- Work instructions -
Retype only what runs from the line with "- source switching" through the end of the entries, exactly and in full, but omit any picture you find.
Exercise data Block Start
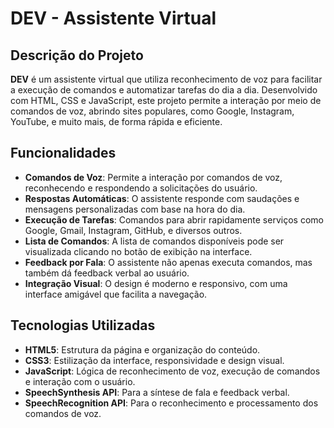 # DEV - Assistente Virtual

## Descrição do Projeto

**DEV** é um assistente virtual que utiliza reconhecimento de voz para facilitar a execução de comandos e automatizar tarefas do dia a dia. Desenvolvido com HTML, CSS e JavaScript, este projeto permite a interação por meio de comandos de voz, abrindo sites populares, como Google, Instagram, YouTube, e muito mais, de forma rápida e eficiente.

## Funcionalidades

- **Comandos de Voz**: Permite a interação por comandos de voz, reconhecendo e respondendo a solicitações do usuário.
- **Respostas Automáticas**: O assistente responde com saudações e mensagens personalizadas com base na hora do dia.
- **Execução de Tarefas**: Comandos para abrir rapidamente serviços como Google, Gmail, Instagram, GitHub, e diversos outros.
- **Lista de Comandos**: A lista de comandos disponíveis pode ser visualizada clicando no botão de exibição na interface.
- **Feedback por Fala**: O assistente não apenas executa comandos, mas também dá feedback verbal ao usuário.
- **Integração Visual**: O design é moderno e responsivo, com uma interface amigável que facilita a navegação.

## Tecnologias Utilizadas

- **HTML5**: Estrutura da página e organização do conteúdo.
- **CSS3**: Estilização da interface, responsividade e design visual.
- **JavaScript**: Lógica de reconhecimento de voz, execução de comandos e interação com o usuário.
- **SpeechSynthesis API**: Para a síntese de fala e feedback verbal.
- **SpeechRecognition API**: Para o reconhecimento e processamento dos comandos de voz.

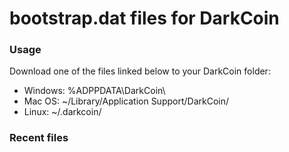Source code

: # bootstrap.dat files for DarkCoin

### Usage

Download one of the files linked below to your  DarkCoin folder:
- Windows: %ADPPDATA\DarkCoin\
- Mac OS: ~/Library/Application Support/DarkCoin/
- Linux: ~/.darkcoin/

### Recent files

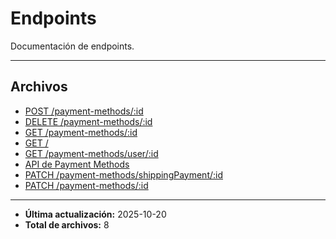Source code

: # Endpoints

Documentación de endpoints.

---

## Archivos

- [POST /payment-methods/:id](./create.md)
- [DELETE /payment-methods/:id](./delete.md)
- [GET /payment-methods/:id](./get-by-id.md)
- [GET /](./healthcheck.md)
- [GET /payment-methods/user/:id](./list-by-user-id.md)
- [API de Payment Methods](./README.md)
- [PATCH /payment-methods/shippingPayment/:id](./update-shipping-payment.md)
- [PATCH /payment-methods/:id](./update.md)

---

- **Última actualización:** 2025-10-20  
- **Total de archivos:** 8
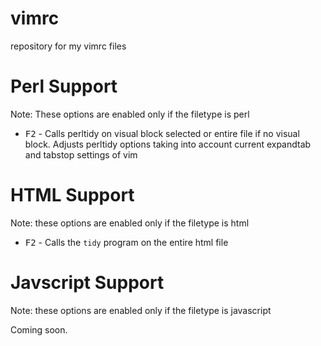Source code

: vimrc
=====

repository for my vimrc files

Perl Support
=====
Note: These options are enabled only if the filetype is perl

* <kbd>F2</kbd> - Calls perltidy on visual block selected or entire file if no visual block. Adjusts perltidy options taking into account current expandtab and tabstop settings of vim


HTML Support
=====
Note: these options are enabled only if the filetype is html
* <kbd>F2</kbd> - Calls the `tidy` program on the entire html file

Javscript Support
=====
Note: these options are enabled only if the filetype is javascript

Coming soon.
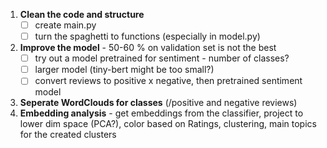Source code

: 1. **Clean the code and structure**
 	- [ ] create main.py
 	- [ ] turn the spaghetti to functions (especially in model.py)
2. **Improve the model** - 50-60 % on validation set is not the best
 	- [ ] try out a model pretrained for sentiment - number of classes?
 	- [ ] larger model (tiny-bert might be too small?)
	- [ ] convert reviews to positive x negative, then pretrained sentiment model
3. **Seperate WordClouds for classes** (/positive and negative reviews)
4. **Embedding analysis** - get embeddings from the classifier, project to lower dim space (PCA?), color based on Ratings, clustering, main topics for the created clusters
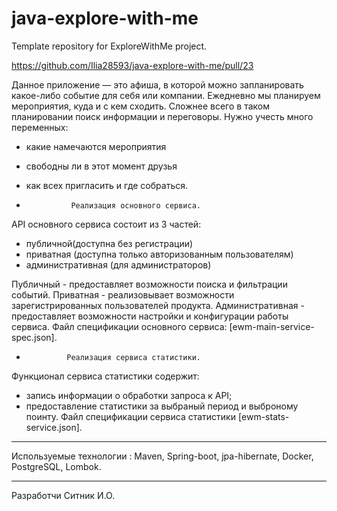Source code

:# java-explore-with-me
Template repository for ExploreWithMe project.

https://github.com/Ilia28593/java-explore-with-me/pull/23

Данное приложение — это афиша, в которой можно запланировать какое-либо событие для себя или компании.
Ежедневно мы планируем мероприятия, куда и с кем сходить. Сложнее всего в таком планировании поиск информации и переговоры. 
Нужно учесть много переменных:
- какие намечаются мероприятия
- свободны ли в этот момент друзья
- как всех пригласить и где собраться.


-               Реализация основного сервиса.
API основного сервиса состоит из 3 частей:

- публичной(доступна без регистрации)
- приватная (доступна только авторизованным пользователям)
- административная (для администраторов)

Публичный - предоставляет возможности поиска и фильтрации событий.
Приватная - реализовывает возможности зарегистрированных пользователей продукта.
Административная - предоставляет возможности настройки и конфигурации работы сервиса.
Файл спецификации основного сервиса: [ewm-main-service-spec.json].

-              Реализация сервиса статистики.
Функционал сервиса статистики содержит:

- запись информации о обработки запроса к API;
- предоставление статистики за выбраный период и выброному поинту.
  Файл спецификации сервиса статистики [ewm-stats-service.json].
___
Используемые технологии : Maven, Spring-boot, jpa-hibernate, Docker, PostgreSQL, Lombok.
___
 Разработчи Ситник И.О.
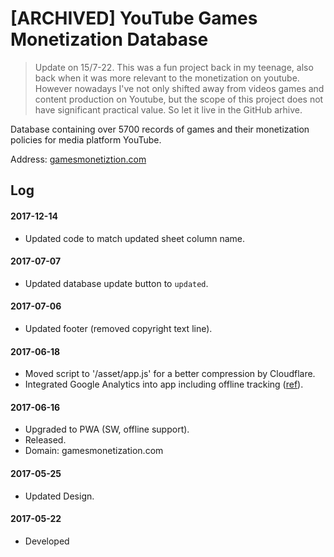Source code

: # [ARCHIVED] YouTube Games Monetization Database

> Update on 15/7-22. This was a fun project back in my teenage, also back when it was more relevant to the monetization on youtube. However nowadays I've not only shifted away from videos games and content production on Youtube, but the scope of this project does not have significant practical value. So let it live in the GitHub arhive.

Database containing over 5700 records of games and their monetization policies for media platform YouTube.

Address: [gamesmonetiztion.com](https://gamesmonetization.com/)


## Log

#### 2017-12-14

- Updated code to match updated sheet column name.

#### 2017-07-07

- Updated database update button to `updated`.

#### 2017-07-06

- Updated footer (removed copyright text line).

#### 2017-06-18

- Moved script to '/asset/app.js' for a better compression by Cloudflare.
- Integrated Google Analytics into app including offline tracking ([ref](https://developers.google.com/web/updates/2016/07/offline-google-analytics)).

#### 2017-06-16
- Upgraded to PWA (SW, offline support).
- Released.
- Domain: gamesmonetization.com

#### 2017-05-25

- Updated Design.

#### 2017-05-22

- Developed

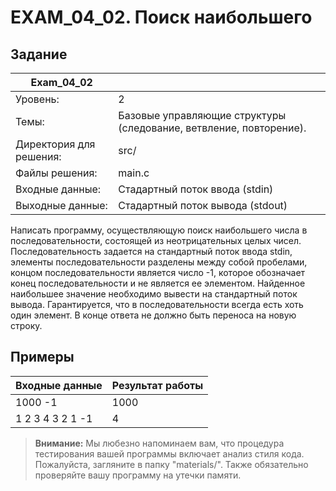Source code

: # EXAM_04_02. Поиск наибольшего

## Задание
| Exam_04_02 | |
| ------ | ------- |
| Уровень: | 2 |
| Темы: | Базовые управляющие структуры (следование, ветвление, повторение). |
| Директория для решения: | src/ |
| Файлы решения: | main.c |
| Входные данные: | Стадартный поток ввода (stdin) |
| Выходные данные: | Стадартный поток вывода (stdout) |

Написать программу, осуществляющую поиск наибольшего числа в последовательности, состоящей из неотрицательных целых чисел. Последовательность задается на стандартный поток ввода stdin, элементы последовательности разделены между собой пробелами, концом последовательности является число -1, которое обозначает конец последовательности и не является ее элементом. Найденное наибольшее значение необходимо вывести на стандартный поток вывода. Гарантируется, что в последовательности всегда есть хоть один элемент. В конце ответа не должно быть переноса на новую строку.

## Примеры

| Входные данные | Результат работы |
| ------ | ------ |
| 1000 -1 | 1000 |
| 1 2 3 4 3 2 1 -1 | 4 |

> **Внимание:** Мы любезно напоминаем вам, что процедура тестирования вашей программы включает анализ стиля кода. Пожалуйста, загляните в папку "materials/". Также обязательно проверяйте вашу программу на утечки памяти.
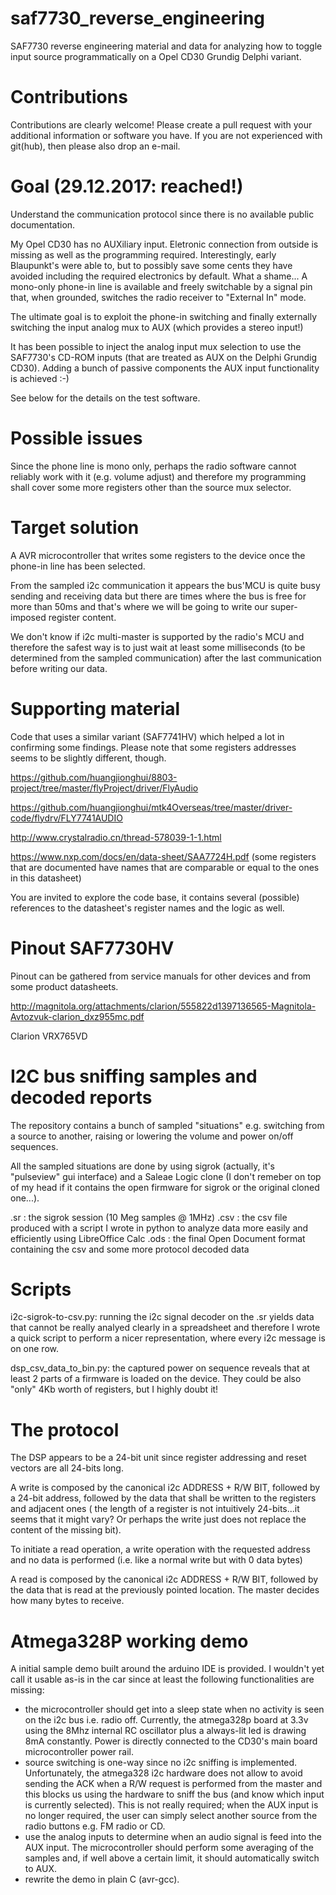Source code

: # saf7730_reverse_engineering
SAF7730 reverse engineering material and data for analyzing how to toggle input source programmatically on a Opel CD30 Grundig Delphi variant.

# Contributions

Contributions are clearly welcome! Please create a pull request with your additional information or software you have. If you are not experienced with git(hub), then please also drop an e-mail. 

# Goal (29.12.2017: reached!)
Understand the communication protocol since there is no available public documentation.

My Opel CD30 has no AUXiliary input. Eletronic connection from outside is missing as well as the programming required. Interestingly, early Blaupunkt's were able to, but to possibly save some cents they have avoided including the required electronics by default. What a shame... A mono-only phone-in line is available and freely switchable by a signal pin that, when grounded, switches the radio receiver to "External In" mode.

The ultimate goal is to exploit the phone-in switching and finally externally switching the input analog mux to AUX (which provides a stereo input!)

It has been possible to inject the analog input mux selection to use the SAF7730's CD-ROM inputs (that are treated as AUX on the Delphi Grundig CD30). Adding a bunch of passive components the AUX input functionality is achieved :-)

See below for the details on the test software.

# Possible issues

Since the phone line is mono only, perhaps the radio software cannot reliably work with it (e.g. volume adjust) and therefore my programming shall cover some more registers other than the source mux selector.

# Target solution

A AVR microcontroller that writes some registers to the device once the phone-in line has been selected.

From the sampled i2c communication it appears the bus'MCU is quite busy sending and receiving data but there are times where the bus is free for more than 50ms and that's where we will be going to write our super-imposed register content.

We don't know if i2c multi-master is supported by the radio's MCU and therefore the safest way is to just wait at least some milliseconds (to be determined from the sampled communication) after the last communication before writing our data.

# Supporting material

Code that uses a similar variant (SAF7741HV) which helped a lot in confirming some findings.
Please note that some registers addresses seems to be slightly different, though.

https://github.com/huangjionghui/8803-project/tree/master/flyProject/driver/FlyAudio

https://github.com/huangjionghui/mtk4Overseas/tree/master/driver-code/flydrv/FLY7741AUDIO

http://www.crystalradio.cn/thread-578039-1-1.html

https://www.nxp.com/docs/en/data-sheet/SAA7724H.pdf   (some registers that are documented have names that are comparable or equal to the ones in this datasheet)

You are invited to explore the code base, it contains several (possible) references to the datasheet's register names and the logic as well.

# Pinout SAF7730HV

Pinout can be gathered from service manuals for other devices and from some product datasheets.

http://magnitola.org/attachments/clarion/555822d1397136565-Magnitola-Avtozvuk-clarion_dxz955mc.pdf

Clarion VRX765VD

# I2C bus sniffing samples and decoded reports

The repository contains a bunch of sampled "situations" e.g. switching from a source to another, raising or lowering the volume and power on/off sequences.

All the sampled situations are done by using sigrok (actually, it's "pulseview" gui interface) and a Saleae Logic clone (I don't remeber on top of my head if it contains the open firmware for sigrok or the original cloned one...).

.sr  : the sigrok session (10 Meg samples @ 1MHz)
.csv : the csv file produced with a script I wrote in python to analyze data more easily and efficiently using LibreOffice Calc
.ods : the final Open Document format containing the csv and some more protocol decoded data

# Scripts

i2c-sigrok-to-csv.py: running the i2c signal decoder on the .sr yields data that cannot be really analyed clearly in a spreadsheet and therefore I wrote a quick script to perform a nicer representation, where every i2c message is on one row.

dsp_csv_data_to_bin.py: the captured power on sequence reveals that at least 2 parts of a firmware is loaded on the device. They could be also "only" 4Kb worth of registers, but I highly doubt it!

# The protocol

The DSP appears to be a 24-bit unit since register addressing and reset vectors are all 24-bits long.

A write is composed by the canonical i2c ADDRESS + R/W BIT, followed by a 24-bit address, followed by the data that shall be written to the registers and adjacent ones ( the length of a register is not intuitively 24-bits...it seems that it might vary? Or perhaps the write just does not replace the content of the missing bit).

To initiate a read operation, a write operation with the requested address and no data is performed (i.e. like a normal write but with 0 data bytes)

A read is composed by the canonical i2c ADDRESS + R/W BIT, followed by the data that is read at the previously pointed location. The master decides how many bytes to receive.

# Atmega328P working demo

A initial sample demo built around the arduino IDE is provided. I wouldn't yet call it usable as-is in the car since at least the following functionalities are missing:

- the microcontroller should get into a sleep state when no activity is seen on the i2c bus i.e. radio off. Currently, the atmega328p board at 3.3v using the 8Mhz internal RC oscillator plus a always-lit led is drawing 8mA constantly. Power is directly connected to the CD30's main board microcontroller power rail.
- source switching is one-way since no i2c sniffing is implemented. Unfortunately, the atmega328 i2c hardware does not allow to avoid sending the ACK when a R/W request is performed from the master and this blocks us using the hardware to sniff the bus (and know which input is currently selected). This is not really required; when the AUX input is no longer required, the user can simply select another source from the radio buttons e.g. FM radio or CD.
- use the analog inputs to determine when an audio signal is feed into the AUX input. The microcontroller should perform some averaging of the samples and, if well above a certain limit, it should automatically switch to AUX.
- rewrite the demo in plain C (avr-gcc).
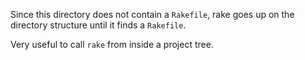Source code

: Since this directory does not contain a `Rakefile`, rake goes up on the directory structure
until it finds a `Rakefile`.

Very useful to call `rake` from inside a project tree.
Exercise data Block End
- Solved problem -
- source switching is one-way since no i2c sniffing is implemented. Unfortunately, the atmega328 i2c hardware does not allow to avoid sending the ACK when a R/W request is performed from the master and this blocks us using the hardware to sniff the bus (and know which input is currently selected). This is not really required; when the AUX input is no longer required, the user can simply select another source from the radio buttons e.g. FM radio or CD.
- use the analog inputs to determine when an audio signal is feed into the AUX input. The microcontroller should perform some averaging of the samples and, if well above a certain limit, it should automatically switch to AUX.
- rewrite the demo in plain C (avr-gcc).
Source code

: Since this directory does not contain a `Rakefile`, rake goes up on the directory structure
until it finds a `Rakefile`.

Very useful to call `rake` from inside a project tree.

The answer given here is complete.